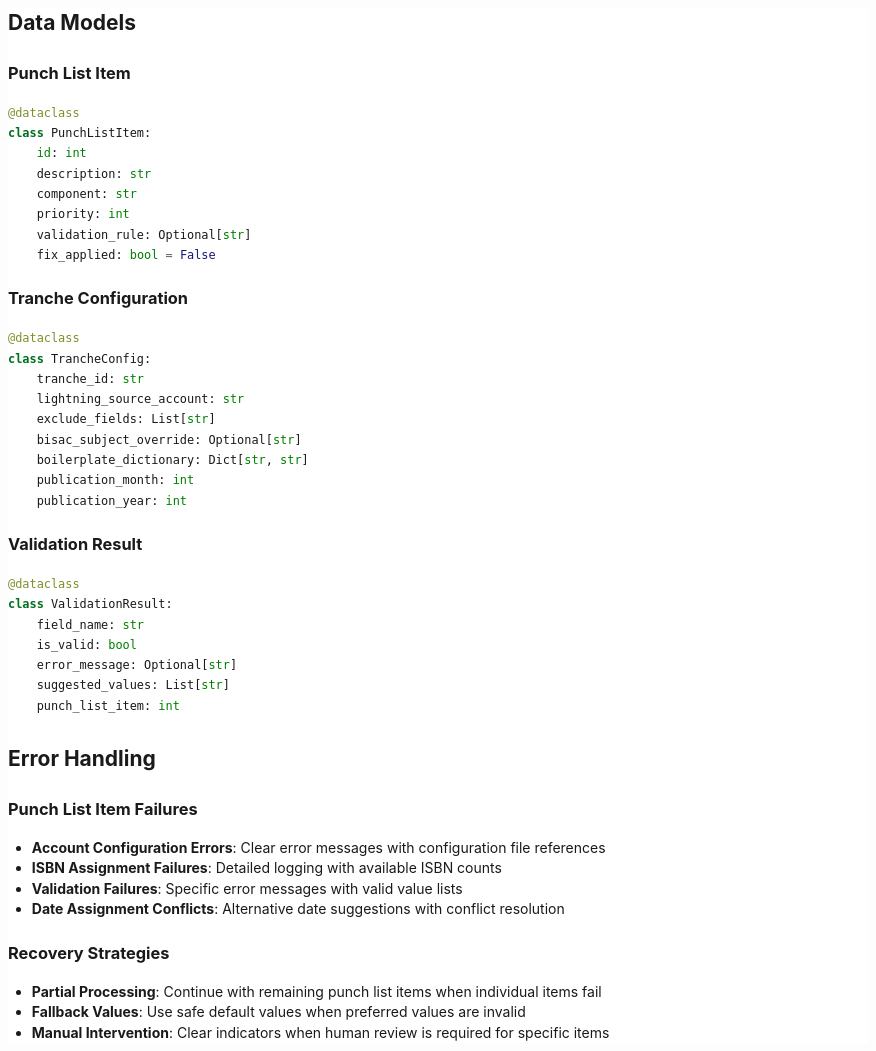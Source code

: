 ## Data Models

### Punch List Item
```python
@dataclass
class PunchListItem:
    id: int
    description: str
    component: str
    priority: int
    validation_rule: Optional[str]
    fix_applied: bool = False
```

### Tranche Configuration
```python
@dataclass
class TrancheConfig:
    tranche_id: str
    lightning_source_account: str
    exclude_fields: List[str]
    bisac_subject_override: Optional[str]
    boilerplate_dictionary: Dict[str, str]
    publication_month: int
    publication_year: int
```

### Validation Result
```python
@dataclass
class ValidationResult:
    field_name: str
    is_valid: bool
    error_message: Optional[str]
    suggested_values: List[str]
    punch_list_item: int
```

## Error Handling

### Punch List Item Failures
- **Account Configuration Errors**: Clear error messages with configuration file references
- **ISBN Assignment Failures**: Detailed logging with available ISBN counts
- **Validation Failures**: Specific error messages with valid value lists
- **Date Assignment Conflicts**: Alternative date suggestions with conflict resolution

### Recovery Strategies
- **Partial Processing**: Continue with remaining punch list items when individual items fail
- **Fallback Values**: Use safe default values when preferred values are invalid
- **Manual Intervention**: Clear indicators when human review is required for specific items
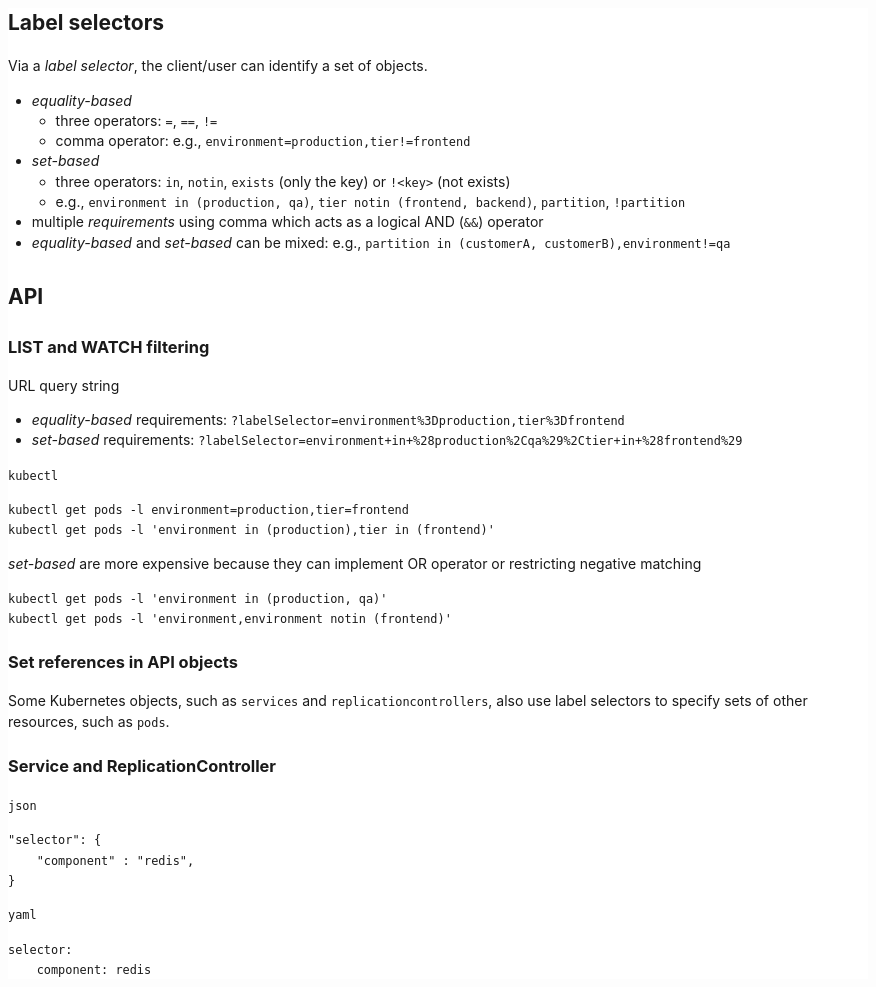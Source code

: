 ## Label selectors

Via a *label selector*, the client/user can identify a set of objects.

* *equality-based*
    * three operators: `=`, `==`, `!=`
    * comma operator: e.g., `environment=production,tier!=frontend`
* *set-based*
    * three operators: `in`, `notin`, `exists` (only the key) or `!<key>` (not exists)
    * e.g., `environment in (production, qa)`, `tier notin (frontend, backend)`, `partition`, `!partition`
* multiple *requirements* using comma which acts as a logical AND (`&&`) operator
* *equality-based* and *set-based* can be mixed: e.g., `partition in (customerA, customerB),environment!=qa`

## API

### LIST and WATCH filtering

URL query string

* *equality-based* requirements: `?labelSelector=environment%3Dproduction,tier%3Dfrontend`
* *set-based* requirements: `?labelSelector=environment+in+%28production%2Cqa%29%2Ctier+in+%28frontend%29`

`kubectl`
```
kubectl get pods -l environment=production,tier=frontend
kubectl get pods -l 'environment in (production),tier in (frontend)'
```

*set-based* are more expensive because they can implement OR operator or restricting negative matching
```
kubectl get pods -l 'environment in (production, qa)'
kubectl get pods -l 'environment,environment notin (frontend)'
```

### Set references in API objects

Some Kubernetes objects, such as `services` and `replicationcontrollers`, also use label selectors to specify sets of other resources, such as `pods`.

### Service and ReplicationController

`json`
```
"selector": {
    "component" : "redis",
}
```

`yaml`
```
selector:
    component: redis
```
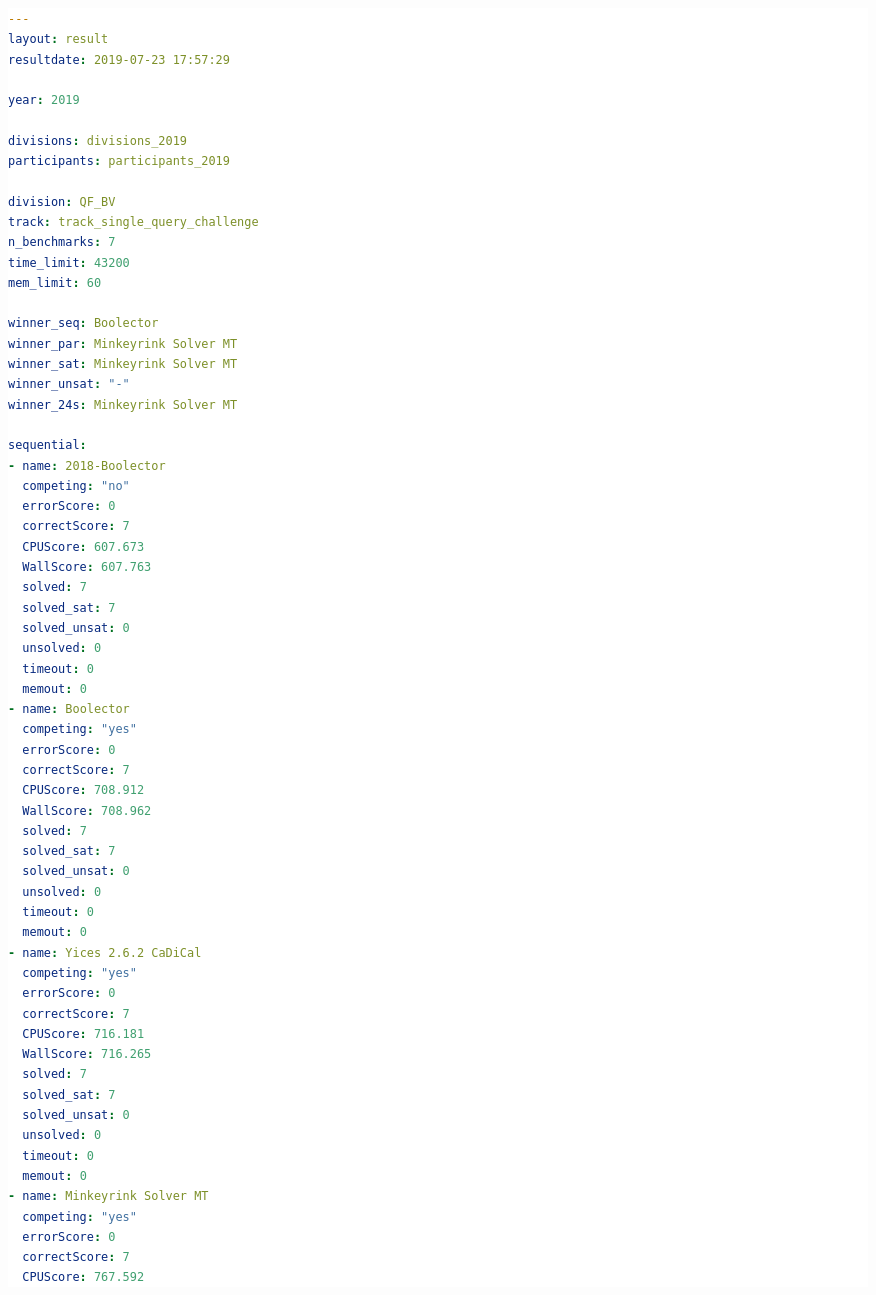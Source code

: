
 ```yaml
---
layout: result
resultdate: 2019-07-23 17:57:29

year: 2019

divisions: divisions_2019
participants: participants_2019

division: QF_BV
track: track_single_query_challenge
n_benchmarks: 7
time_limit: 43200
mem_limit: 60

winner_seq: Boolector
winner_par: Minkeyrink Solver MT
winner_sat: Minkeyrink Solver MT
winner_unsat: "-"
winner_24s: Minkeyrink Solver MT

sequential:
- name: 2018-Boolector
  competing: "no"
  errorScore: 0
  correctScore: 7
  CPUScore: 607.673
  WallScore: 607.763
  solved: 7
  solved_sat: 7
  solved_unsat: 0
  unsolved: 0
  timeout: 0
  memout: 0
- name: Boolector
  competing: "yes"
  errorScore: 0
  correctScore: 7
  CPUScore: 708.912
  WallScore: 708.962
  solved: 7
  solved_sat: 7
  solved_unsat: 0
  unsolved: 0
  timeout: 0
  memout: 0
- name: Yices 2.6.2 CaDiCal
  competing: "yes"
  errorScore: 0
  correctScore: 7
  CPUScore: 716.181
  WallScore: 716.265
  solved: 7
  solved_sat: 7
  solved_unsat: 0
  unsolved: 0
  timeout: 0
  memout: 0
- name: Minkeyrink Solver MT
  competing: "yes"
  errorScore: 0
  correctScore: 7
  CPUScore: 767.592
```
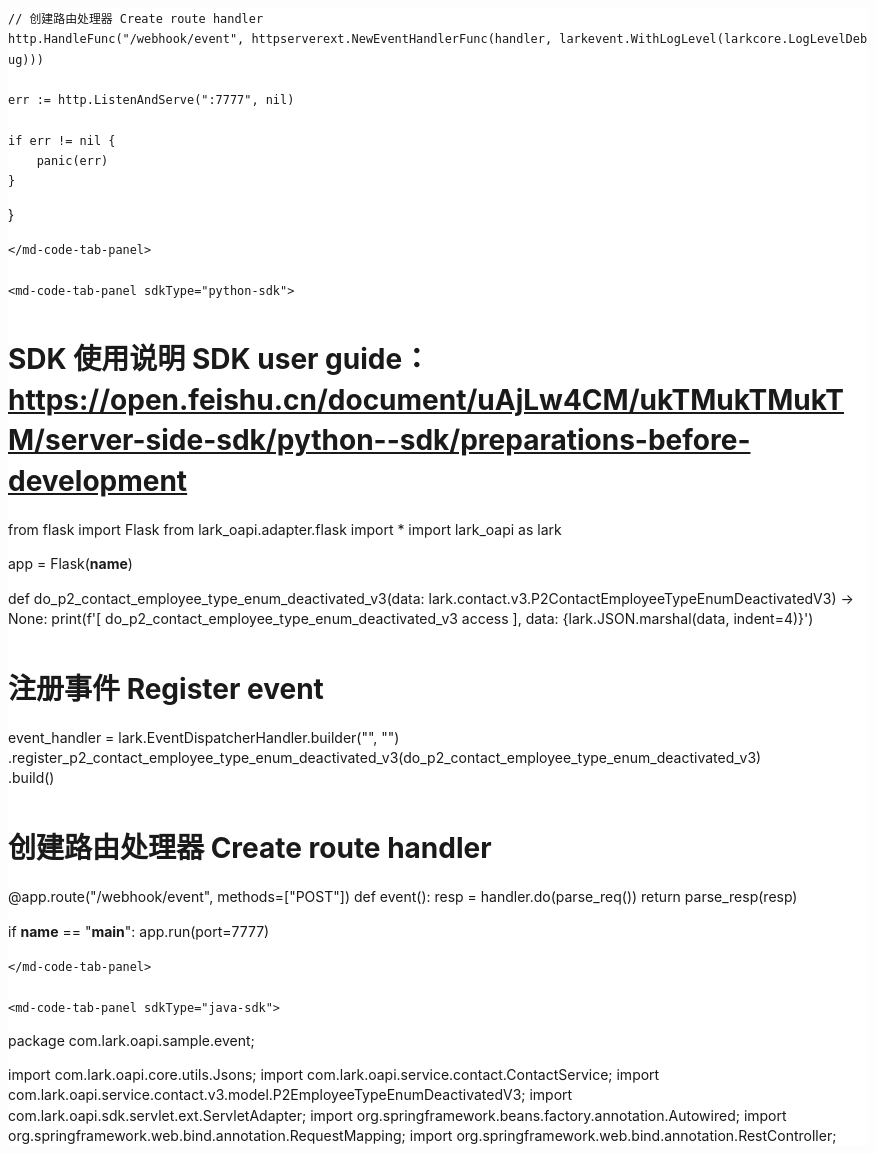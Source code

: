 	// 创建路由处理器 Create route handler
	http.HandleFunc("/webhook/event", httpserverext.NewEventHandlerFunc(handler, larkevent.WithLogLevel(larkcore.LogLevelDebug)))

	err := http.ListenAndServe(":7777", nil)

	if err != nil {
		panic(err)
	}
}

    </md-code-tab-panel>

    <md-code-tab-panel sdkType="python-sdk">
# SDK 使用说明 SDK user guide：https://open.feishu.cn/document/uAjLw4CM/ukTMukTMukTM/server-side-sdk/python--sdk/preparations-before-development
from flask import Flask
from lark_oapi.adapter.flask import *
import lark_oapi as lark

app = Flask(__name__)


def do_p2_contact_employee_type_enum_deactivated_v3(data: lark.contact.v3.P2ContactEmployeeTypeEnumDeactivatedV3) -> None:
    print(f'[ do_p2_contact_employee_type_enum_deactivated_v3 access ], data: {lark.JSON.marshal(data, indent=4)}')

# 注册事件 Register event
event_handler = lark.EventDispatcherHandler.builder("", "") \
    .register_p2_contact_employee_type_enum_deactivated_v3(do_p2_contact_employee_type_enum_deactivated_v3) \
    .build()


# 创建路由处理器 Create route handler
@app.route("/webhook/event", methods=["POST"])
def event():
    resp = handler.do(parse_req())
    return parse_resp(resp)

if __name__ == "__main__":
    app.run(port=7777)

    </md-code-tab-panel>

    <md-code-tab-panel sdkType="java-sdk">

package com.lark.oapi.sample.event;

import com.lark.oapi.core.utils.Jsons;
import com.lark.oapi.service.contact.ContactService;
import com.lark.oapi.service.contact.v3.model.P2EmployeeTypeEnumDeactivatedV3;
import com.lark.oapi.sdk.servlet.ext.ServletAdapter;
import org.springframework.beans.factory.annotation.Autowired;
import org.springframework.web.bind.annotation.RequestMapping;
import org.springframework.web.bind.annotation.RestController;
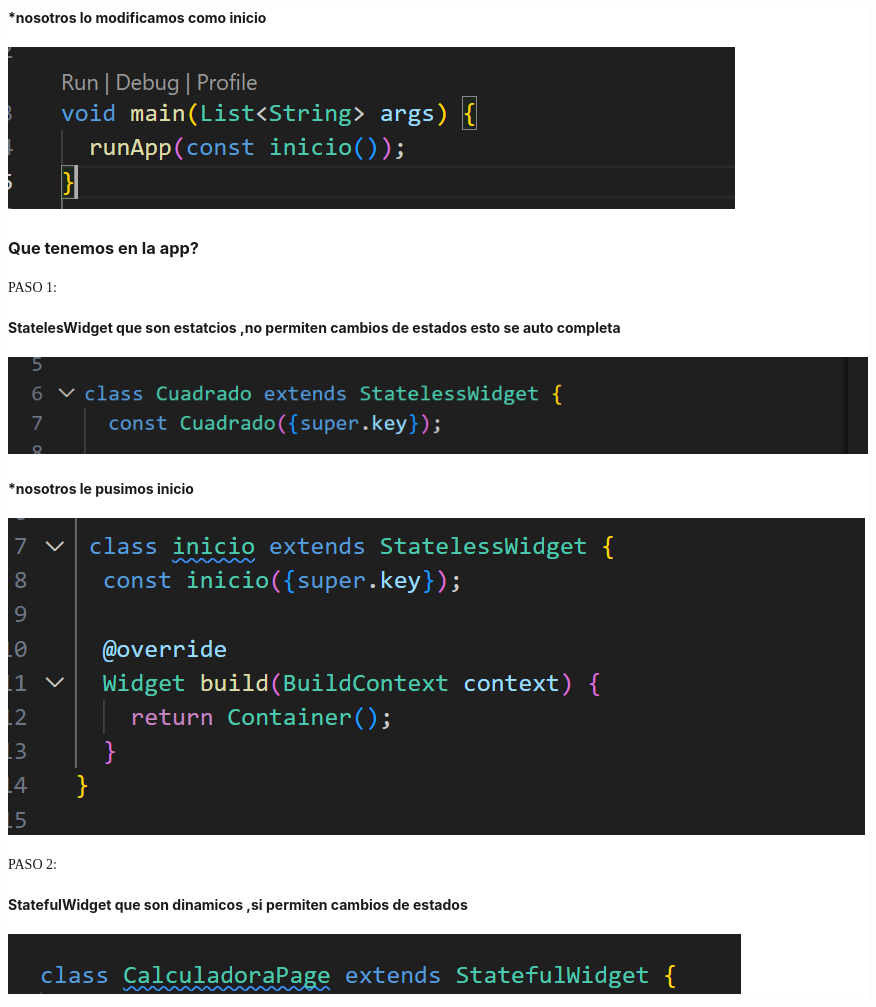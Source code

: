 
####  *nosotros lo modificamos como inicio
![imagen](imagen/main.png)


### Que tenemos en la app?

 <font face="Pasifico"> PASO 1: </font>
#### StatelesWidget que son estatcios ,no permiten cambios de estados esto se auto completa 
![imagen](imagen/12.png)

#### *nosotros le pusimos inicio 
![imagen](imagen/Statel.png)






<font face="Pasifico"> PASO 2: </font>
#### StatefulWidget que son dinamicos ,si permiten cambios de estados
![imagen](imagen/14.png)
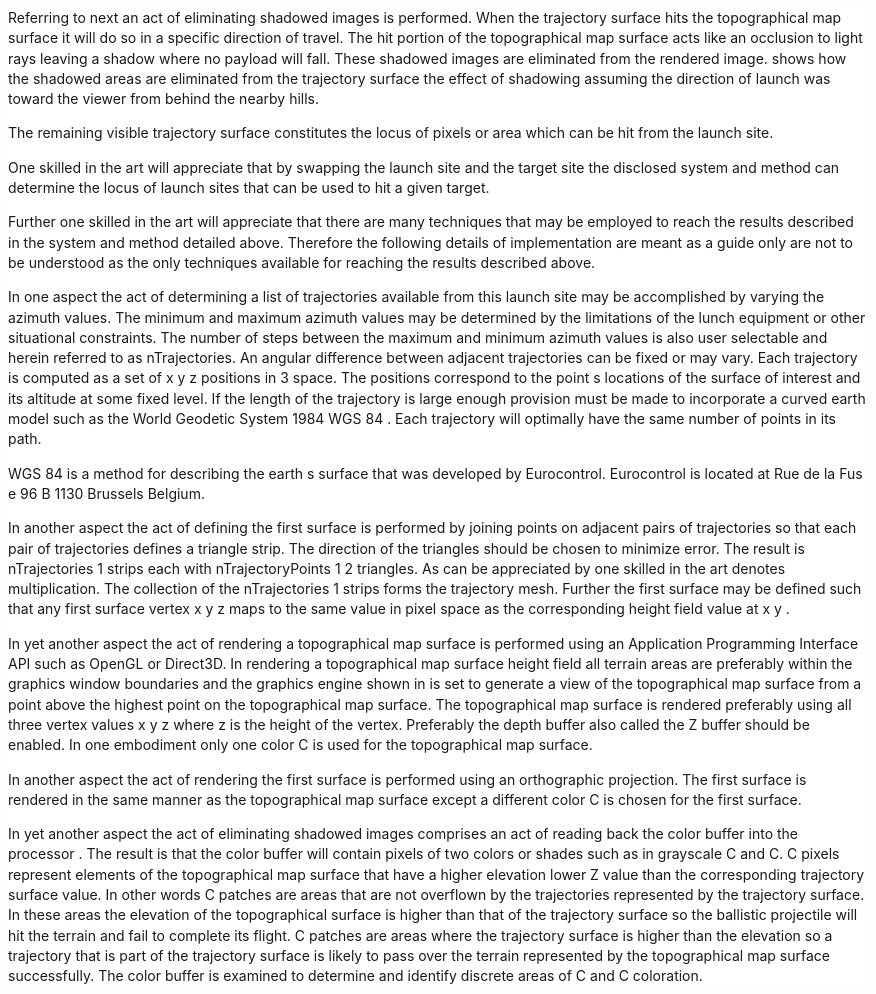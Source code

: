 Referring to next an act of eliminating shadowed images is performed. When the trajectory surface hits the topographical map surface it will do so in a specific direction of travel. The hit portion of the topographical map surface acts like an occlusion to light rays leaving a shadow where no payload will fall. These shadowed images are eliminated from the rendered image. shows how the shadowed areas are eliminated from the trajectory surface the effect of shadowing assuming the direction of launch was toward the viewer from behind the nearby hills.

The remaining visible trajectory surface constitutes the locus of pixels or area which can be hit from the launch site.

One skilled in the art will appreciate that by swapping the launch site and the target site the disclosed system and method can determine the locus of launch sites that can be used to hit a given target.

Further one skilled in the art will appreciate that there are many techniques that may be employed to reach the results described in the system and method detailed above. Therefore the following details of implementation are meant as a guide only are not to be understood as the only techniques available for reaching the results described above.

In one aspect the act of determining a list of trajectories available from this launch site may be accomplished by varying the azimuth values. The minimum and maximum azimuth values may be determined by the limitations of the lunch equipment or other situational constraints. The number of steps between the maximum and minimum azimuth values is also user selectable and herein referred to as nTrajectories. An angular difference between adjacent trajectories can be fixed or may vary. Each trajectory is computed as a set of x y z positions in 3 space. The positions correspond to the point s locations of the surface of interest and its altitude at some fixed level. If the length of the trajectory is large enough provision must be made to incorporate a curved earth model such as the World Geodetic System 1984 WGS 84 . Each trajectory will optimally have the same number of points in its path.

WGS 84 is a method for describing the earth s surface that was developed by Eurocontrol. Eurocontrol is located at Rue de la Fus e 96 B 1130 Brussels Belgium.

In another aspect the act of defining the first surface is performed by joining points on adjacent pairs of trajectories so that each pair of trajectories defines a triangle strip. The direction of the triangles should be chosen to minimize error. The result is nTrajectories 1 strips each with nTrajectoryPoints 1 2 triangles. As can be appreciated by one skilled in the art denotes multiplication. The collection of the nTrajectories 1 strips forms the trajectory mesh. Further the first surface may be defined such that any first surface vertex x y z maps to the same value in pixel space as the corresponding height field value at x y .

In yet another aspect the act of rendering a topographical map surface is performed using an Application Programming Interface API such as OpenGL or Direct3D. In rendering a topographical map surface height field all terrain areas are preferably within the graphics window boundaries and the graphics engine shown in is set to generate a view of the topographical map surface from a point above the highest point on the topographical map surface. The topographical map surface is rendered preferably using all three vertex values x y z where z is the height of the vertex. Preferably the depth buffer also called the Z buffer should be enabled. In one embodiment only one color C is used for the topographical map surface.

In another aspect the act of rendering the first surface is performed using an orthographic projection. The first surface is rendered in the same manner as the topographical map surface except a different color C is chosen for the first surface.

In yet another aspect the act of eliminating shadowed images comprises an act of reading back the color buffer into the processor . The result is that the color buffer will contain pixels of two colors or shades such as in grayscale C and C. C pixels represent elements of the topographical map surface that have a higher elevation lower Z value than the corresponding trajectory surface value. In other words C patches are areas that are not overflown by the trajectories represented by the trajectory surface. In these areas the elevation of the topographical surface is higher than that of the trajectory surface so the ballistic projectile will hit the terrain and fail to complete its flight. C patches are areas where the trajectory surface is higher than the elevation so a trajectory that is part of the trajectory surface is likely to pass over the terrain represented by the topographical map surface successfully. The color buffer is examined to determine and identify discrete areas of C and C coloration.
================
§ DIRECTIONS
From the records above, return each line where "kubectl" occurs.

§ EXERCISE RESPONSE
`kubectl`
kubectl get pods -l environment=production,tier=frontend
kubectl get pods -l 'environment in (production),tier in (frontend)'
kubectl get pods -l 'environment in (production, qa)'
kubectl get pods -l 'environment,environment notin (frontend)'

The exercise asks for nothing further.